_Prompt_. Look through the data below and extract, unchanged, the lines from the one that contains "technical informations, such as primary keys." to the one that contains "I'm also experimenting", both included.

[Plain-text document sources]

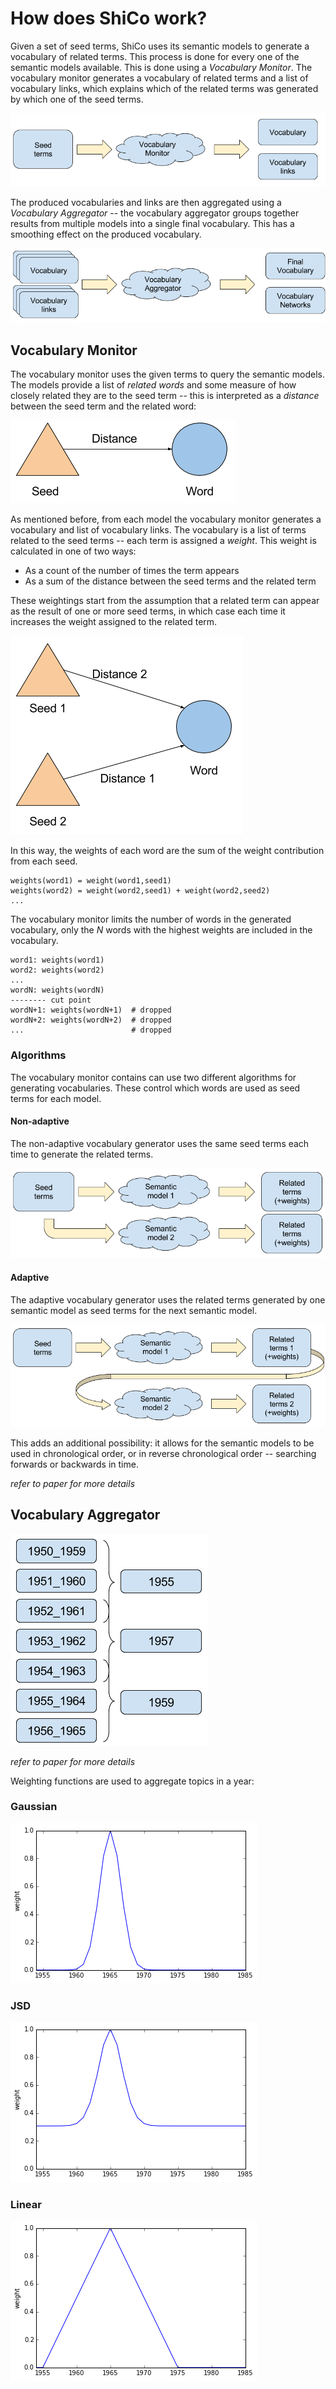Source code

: # How does ShiCo work?

Given a set of seed terms, ShiCo uses its semantic models to generate a vocabulary of related terms. This process is done for every one of the semantic models available. This is done using a *Vocabulary Monitor*. The vocabulary monitor generates a vocabulary of related terms and a list of vocabulary links, which explains which of the related terms was generated by which one of the seed terms.

![Overview of vocabulary monitor](./shicoOverviewA.png)

The produced vocabularies and links are then aggregated using a *Vocabulary Aggregator* -- the vocabulary aggregator groups together results from multiple models into a single final vocabulary. This has a smoothing effect on the produced vocabulary.

![Overview of vocabulary aggregator](./shicoOverviewB.png)

## Vocabulary Monitor

The vocabulary monitor uses the given terms to query the semantic models. The models provide a list of *related words* and some measure of how closely related they are to the seed term -- this is interpreted as a *distance* between the seed term and the related word:

![Overview of vocabulary aggregator](./seedWordRelationA.png)

As mentioned before, from each model the vocabulary monitor generates a vocabulary and list of vocabulary links. The vocabulary is a list of terms related to the seed terms -- each term is assigned a *weight*. This weight is calculated in one of two ways:
 - As a count of the number of times the term appears
 - As a sum of the distance between the seed terms and the related term

These weightings start from the assumption that a related term can appear as the result of one or more seed terms, in which case each time it increases the weight assigned to the related term.

![Overview of vocabulary aggregator](./seedWordRelationB.png)

In this way, the weights of each word are the sum of the weight contribution from each seed.

```
weights(word1) = weight(word1,seed1)
weights(word2) = weight(word2,seed1) + weight(word2,seed2)
...
```

The vocabulary monitor limits the number of words in the generated vocabulary, only the *N* words with the highest weights are included in the vocabulary.

```
word1: weights(word1)
word2: weights(word2)
...
wordN: weights(wordN)
-------- cut point
wordN+1: weights(wordN+1)  # dropped
wordN+2: weights(wordN+2)  # dropped
...                        # dropped
```

### Algorithms

The vocabulary monitor contains can use two different algorithms for generating vocabularies. These control which words are used as seed terms for each model.

#### Non-adaptive

The non-adaptive vocabulary generator uses the same seed terms each time to generate the related terms.

![Non Adaptive generator](./vmNonAdaptive.png)

#### Adaptive

The adaptive vocabulary generator uses the related terms generated by one semantic model as seed terms for the next semantic model.

![Adaptive generator](./vmAdaptive.png)

This adds an additional possibility: it allows for the semantic models to be used in chronological order, or in reverse chronological order -- searching forwards or backwards in time.

*refer to paper for more details*

## Vocabulary Aggregator

![Vocabulary aggregator](./vaYears.png)

*refer to paper for more details*

Weighting functions are used to aggregate topics in a year:

### Gaussian
![Gaussian weighting function](./vaWeightGauss.png)


### JSD
![JSD weighting function](./vaWeightJSD.png)

### Linear
![Linear weighting function](./vaWeightLinear.png)

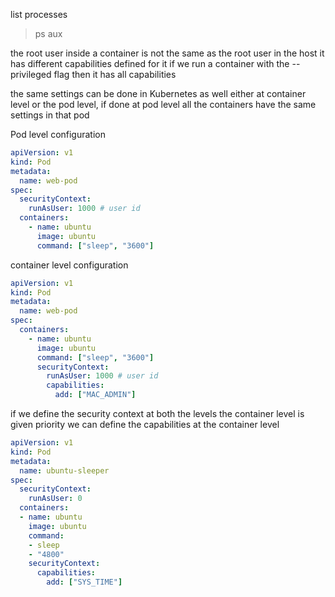 list processes
> ps aux

the root user inside a container is not the same as the root user in the host
it has different capabilities defined for it
if we run a container with the --privileged flag then it has all capabilities

the same settings can be done in Kubernetes as well
either at container level or the pod level, if done at pod level all the containers have the same settings in that pod

Pod level configuration
```yml
apiVersion: v1
kind: Pod
metadata:
  name: web-pod
spec: 
  securityContext:
    runAsUser: 1000 # user id
  containers:
    - name: ubuntu
      image: ubuntu
      command: ["sleep", "3600"]
```

container level configuration
```yml
apiVersion: v1
kind: Pod
metadata:
  name: web-pod
spec: 
  containers:
    - name: ubuntu
      image: ubuntu
      command: ["sleep", "3600"]
      securityContext:
	    runAsUser: 1000 # user id
	    capabilities:
	      add: ["MAC_ADMIN"]
```

if we define the security context at both the levels the container level is given priority
we can define the capabilities at the container level

```yml
apiVersion: v1
kind: Pod
metadata:
  name: ubuntu-sleeper
spec:
  securityContext:
    runAsUser: 0
  containers:
  - name: ubuntu
    image: ubuntu
    command:
    - sleep
    - "4800"
    securityContext:
      capabilities:
        add: ["SYS_TIME"]
```

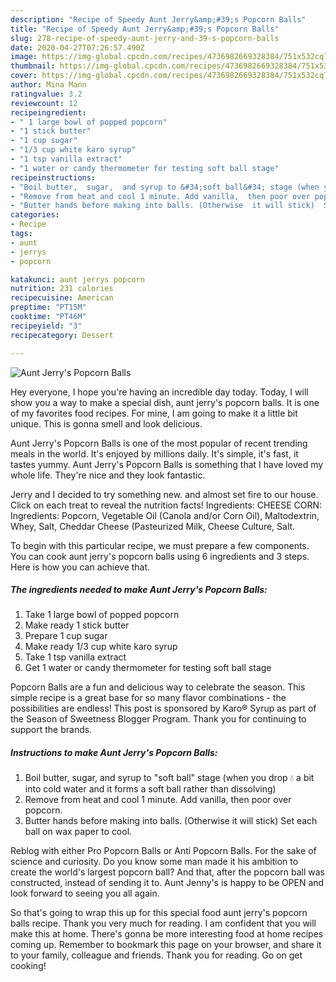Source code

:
 ```yaml
---
description: "Recipe of Speedy Aunt Jerry&amp;#39;s Popcorn Balls"
title: "Recipe of Speedy Aunt Jerry&amp;#39;s Popcorn Balls"
slug: 278-recipe-of-speedy-aunt-jerry-and-39-s-popcorn-balls
date: 2020-04-27T07:26:57.490Z
image: https://img-global.cpcdn.com/recipes/4736982669328384/751x532cq70/aunt-jerrys-popcorn-balls-recipe-main-photo.jpg
thumbnail: https://img-global.cpcdn.com/recipes/4736982669328384/751x532cq70/aunt-jerrys-popcorn-balls-recipe-main-photo.jpg
cover: https://img-global.cpcdn.com/recipes/4736982669328384/751x532cq70/aunt-jerrys-popcorn-balls-recipe-main-photo.jpg
author: Mina Mann
ratingvalue: 3.2
reviewcount: 12
recipeingredient:
- " 1 large bowl of popped popcorn"
- "1 stick butter"
- "1 cup sugar"
- "1/3 cup white karo syrup"
- "1 tsp vanilla extract"
- "1 water or candy thermometer for testing soft ball stage"
recipeinstructions:
- "Boil butter,  sugar,  and syrup to &#34;soft ball&#34; stage (when you drop 💧 a bit into cold water and it forms a soft ball rather than dissolving)"
- "Remove from heat and cool 1 minute. Add vanilla,  then poor over popcorn."
- "Butter hands before making into balls. (Otherwise  it will stick)  Set each ball on wax paper to cool."
categories:
- Recipe
tags:
- aunt
- jerrys
- popcorn

katakunci: aunt jerrys popcorn 
nutrition: 231 calories
recipecuisine: American
preptime: "PT15M"
cooktime: "PT46M"
recipeyield: "3"
recipecategory: Dessert

---
```



![Aunt Jerry&#39;s Popcorn Balls](https://img-global.cpcdn.com/recipes/4736982669328384/751x532cq70/aunt-jerrys-popcorn-balls-recipe-main-photo.jpg)

Hey everyone, I hope you're having an incredible day today. Today, I will show you a way to make a special dish, aunt jerry&#39;s popcorn balls. It is one of my favorites food recipes. For mine, I am going to make it a little bit unique. This is gonna smell and look delicious.

Aunt Jerry&#39;s Popcorn Balls is one of the most popular of recent trending meals in the world. It's enjoyed by millions daily. It's simple, it's fast, it tastes yummy. Aunt Jerry&#39;s Popcorn Balls is something that I have loved my whole life. They're nice and they look fantastic.

Jerry and I decided to try something new. and almost set fire to our house. Click on each treat to reveal the nutrition facts! Ingredients: CHEESE CORN: Ingredients: Popcorn, Vegetable Oil (Canola and/or Corn Oil), Maltodextrin, Whey, Salt, Cheddar Cheese (Pasteurized Milk, Cheese Culture, Salt.


To begin with this particular recipe, we must prepare a few components. You can cook aunt jerry&#39;s popcorn balls using 6 ingredients and 3 steps. Here is how you can achieve that.

<!--inarticleads1-->

##### The ingredients needed to make Aunt Jerry&#39;s Popcorn Balls:

1. Take  1 large bowl of popped popcorn
1. Make ready 1 stick butter
1. Prepare 1 cup sugar
1. Make ready 1/3 cup white karo syrup
1. Take 1 tsp vanilla extract
1. Get 1 water or candy thermometer for testing soft ball stage


Popcorn Balls are a fun and delicious way to celebrate the season. This simple recipe is a great base for so many flavor combinations - the possibilities are endless! This post is sponsored by Karo® Syrup as part of the Season of Sweetness Blogger Program. Thank you for continuing to support the brands. 

<!--inarticleads2-->

##### Instructions to make Aunt Jerry&#39;s Popcorn Balls:

1. Boil butter,  sugar,  and syrup to &#34;soft ball&#34; stage (when you drop 💧 a bit into cold water and it forms a soft ball rather than dissolving)
1. Remove from heat and cool 1 minute. Add vanilla,  then poor over popcorn.
1. Butter hands before making into balls. (Otherwise  it will stick)  Set each ball on wax paper to cool.


Reblog with either Pro Popcorn Balls or Anti Popcorn Balls. For the sake of science and curiosity. Do you know some man made it his ambition to create the world&#39;s largest popcorn ball? And that, after the popcorn ball was constructed, instead of sending it to. Aunt Jenny&#39;s is happy to be OPEN and look forward to seeing you all again. 

So that's going to wrap this up for this special food aunt jerry&#39;s popcorn balls recipe. Thank you very much for reading. I am confident that you will make this at home. There's gonna be more interesting food at home recipes coming up. Remember to bookmark this page on your browser, and share it to your family, colleague and friends. Thank you for reading. Go on get cooking!

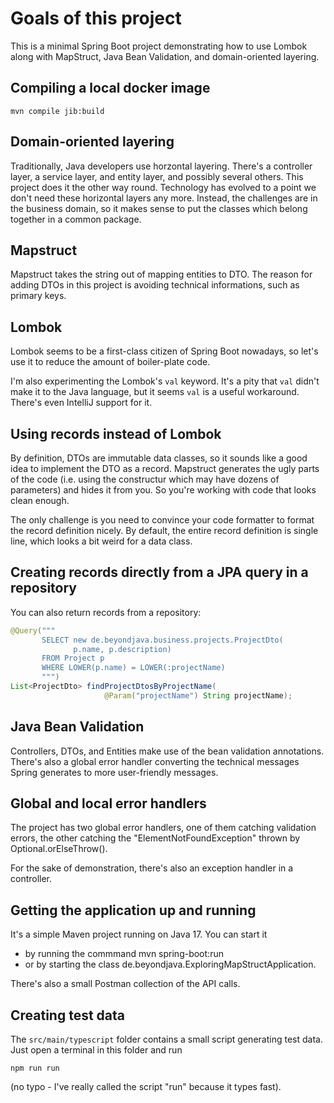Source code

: # Goals of this project

This is a minimal Spring Boot project demonstrating how to use Lombok along with MapStruct, Java Bean Validation,
and domain-oriented layering.

## Compiling a local docker image
```
mvn compile jib:build
```

## Domain-oriented layering
Traditionally, Java developers use horzontal layering. There's a controller layer, a service layer, and entity layer,
and possibly several others. This project does it the other way round. Technology has evolved to a point we don't
need these horizontal layers any more. Instead, the challenges are in the business domain, so it makes sense to put
the classes which belong together in a common package.

## Mapstruct
Mapstruct takes the string out of mapping entities to DTO. The reason for adding DTOs in this project is avoiding
technical informations, such as primary keys.

## Lombok
Lombok seems to be a first-class citizen of Spring Boot nowadays, so let's use it to reduce the amount of boiler-plate code.

I'm also experimenting the Lombok's `val` keyword. It's a pity that `val` didn't make it to the Java language,
but it seems `val` is a useful workaround. There's even IntelliJ support for it.

## Using records instead of Lombok
By definition, DTOs are immutable data classes, so it sounds like a good idea to implement the DTO as a record. Mapstruct
generates the ugly parts of the code (i.e. using the constructur which may have dozens of parameters)
and hides it from you. So you're working with code that looks clean enough.

The only challenge is you need to convince your code formatter to format the record definition nicely. By default,
the entire record definition is single line, which looks a bit weird for a data class.

## Creating records directly from a JPA query in a repository
You can also return records from a repository:
```java
@Query("""
       SELECT new de.beyondjava.business.projects.ProjectDto(
              p.name, p.description)
       FROM Project p
       WHERE LOWER(p.name) = LOWER(:projectName)
       """)
List<ProjectDto> findProjectDtosByProjectName(
                     @Param("projectName") String projectName);
```

## Java Bean Validation
Controllers, DTOs, and Entities make use of the bean validation annotations. There's also a global error handler
converting the technical messages Spring generates to more user-friendly messages.

## Global and local error handlers
The project has two global error handlers, one of them catching validation errors, the other catching the 
"ElementNotFoundException" thrown by Optional.orElseThrow().

For the sake of demonstration, there's also an exception handler in a controller.

## Getting the application up and running
It's a simple Maven project running on Java 17. You can start it
- by running the commmand mvn spring-boot:run
- or by starting the class de.beyondjava.ExploringMapStructApplication.

There's also a small Postman collection of the API calls.

## Creating test data
The `src/main/typescript` folder contains a small script generating test data. Just open a terminal in this folder and run

```
npm run run
```

(no typo - I've really called the script "run" because it types fast).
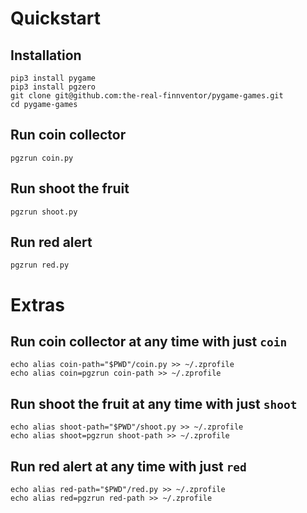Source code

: # Quickstart
## Installation
```
pip3 install pygame
pip3 install pgzero
git clone git@github.com:the-real-finnventor/pygame-games.git
cd pygame-games
```

## Run coin collector
```
pgzrun coin.py
```

## Run shoot the fruit
```
pgzrun shoot.py
```

## Run red alert
```
pgzrun red.py
```

# Extras
## Run coin collector at any time with just `coin`
```
echo alias coin-path="$PWD"/coin.py >> ~/.zprofile
echo alias coin=pgzrun coin-path >> ~/.zprofile
```

## Run shoot the fruit at any time with just `shoot`
```
echo alias shoot-path="$PWD"/shoot.py >> ~/.zprofile
echo alias shoot=pgzrun shoot-path >> ~/.zprofile
```

## Run red alert at any time with just `red`
```
echo alias red-path="$PWD"/red.py >> ~/.zprofile
echo alias red=pgzrun red-path >> ~/.zprofile
```
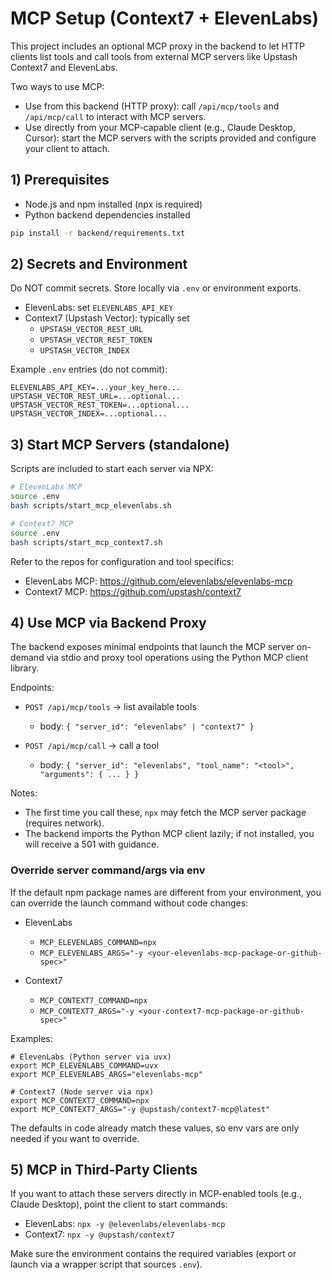 # MCP Setup (Context7 + ElevenLabs)

This project includes an optional MCP proxy in the backend to let HTTP clients list tools and call tools from external MCP servers like Upstash Context7 and ElevenLabs.

Two ways to use MCP:

- Use from this backend (HTTP proxy): call `/api/mcp/tools` and `/api/mcp/call` to interact with MCP servers.
- Use directly from your MCP-capable client (e.g., Claude Desktop, Cursor): start the MCP servers with the scripts provided and configure your client to attach.

## 1) Prerequisites

- Node.js and npm installed (npx is required)
- Python backend dependencies installed

```bash
pip install -r backend/requirements.txt
```

## 2) Secrets and Environment

Do NOT commit secrets. Store locally via `.env` or environment exports.

- ElevenLabs: set `ELEVENLABS_API_KEY`
- Context7 (Upstash Vector): typically set
  - `UPSTASH_VECTOR_REST_URL`
  - `UPSTASH_VECTOR_REST_TOKEN`
  - `UPSTASH_VECTOR_INDEX`

Example `.env` entries (do not commit):

```
ELEVENLABS_API_KEY=...your_key_here...
UPSTASH_VECTOR_REST_URL=...optional...
UPSTASH_VECTOR_REST_TOKEN=...optional...
UPSTASH_VECTOR_INDEX=...optional...
```

## 3) Start MCP Servers (standalone)

Scripts are included to start each server via NPX:

```bash
# ElevenLabs MCP
source .env
bash scripts/start_mcp_elevenlabs.sh

# Context7 MCP
source .env
bash scripts/start_mcp_context7.sh
```

Refer to the repos for configuration and tool specifics:

- ElevenLabs MCP: https://github.com/elevenlabs/elevenlabs-mcp
- Context7 MCP: https://github.com/upstash/context7

## 4) Use MCP via Backend Proxy

The backend exposes minimal endpoints that launch the MCP server on-demand via stdio and proxy tool operations using the Python MCP client library.

Endpoints:

- `POST /api/mcp/tools` → list available tools
  - body: `{ "server_id": "elevenlabs" | "context7" }`

- `POST /api/mcp/call` → call a tool
  - body: `{ "server_id": "elevenlabs", "tool_name": "<tool>", "arguments": { ... } }`

Notes:

- The first time you call these, `npx` may fetch the MCP server package (requires network).
- The backend imports the Python MCP client lazily; if not installed, you will receive a 501 with guidance.

### Override server command/args via env

If the default npm package names are different from your environment, you can override the launch command without code changes:

- ElevenLabs
  - `MCP_ELEVENLABS_COMMAND=npx`
  - `MCP_ELEVENLABS_ARGS="-y <your-elevenlabs-mcp-package-or-github-spec>"`

- Context7
  - `MCP_CONTEXT7_COMMAND=npx`
  - `MCP_CONTEXT7_ARGS="-y <your-context7-mcp-package-or-github-spec>"`

Examples:

```
# ElevenLabs (Python server via uvx)
export MCP_ELEVENLABS_COMMAND=uvx
export MCP_ELEVENLABS_ARGS="elevenlabs-mcp"

# Context7 (Node server via npx)
export MCP_CONTEXT7_COMMAND=npx
export MCP_CONTEXT7_ARGS="-y @upstash/context7-mcp@latest"
```

The defaults in code already match these values, so env vars are only needed if you want to override.

## 5) MCP in Third-Party Clients

If you want to attach these servers directly in MCP-enabled tools (e.g., Claude Desktop), point the client to start commands:

- ElevenLabs: `npx -y @elevenlabs/elevenlabs-mcp`
- Context7: `npx -y @upstash/context7`

Make sure the environment contains the required variables (export or launch via a wrapper script that sources `.env`).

_Exercise answer_.
technical informations, such as primary keys.

## Lombok
Lombok seems to be a first-class citizen of Spring Boot nowadays, so let's use it to reduce the amount of boiler-plate code.

I'm also experimenting the Lombok's `val` keyword. It's a pity that `val` didn't make it to the Java language,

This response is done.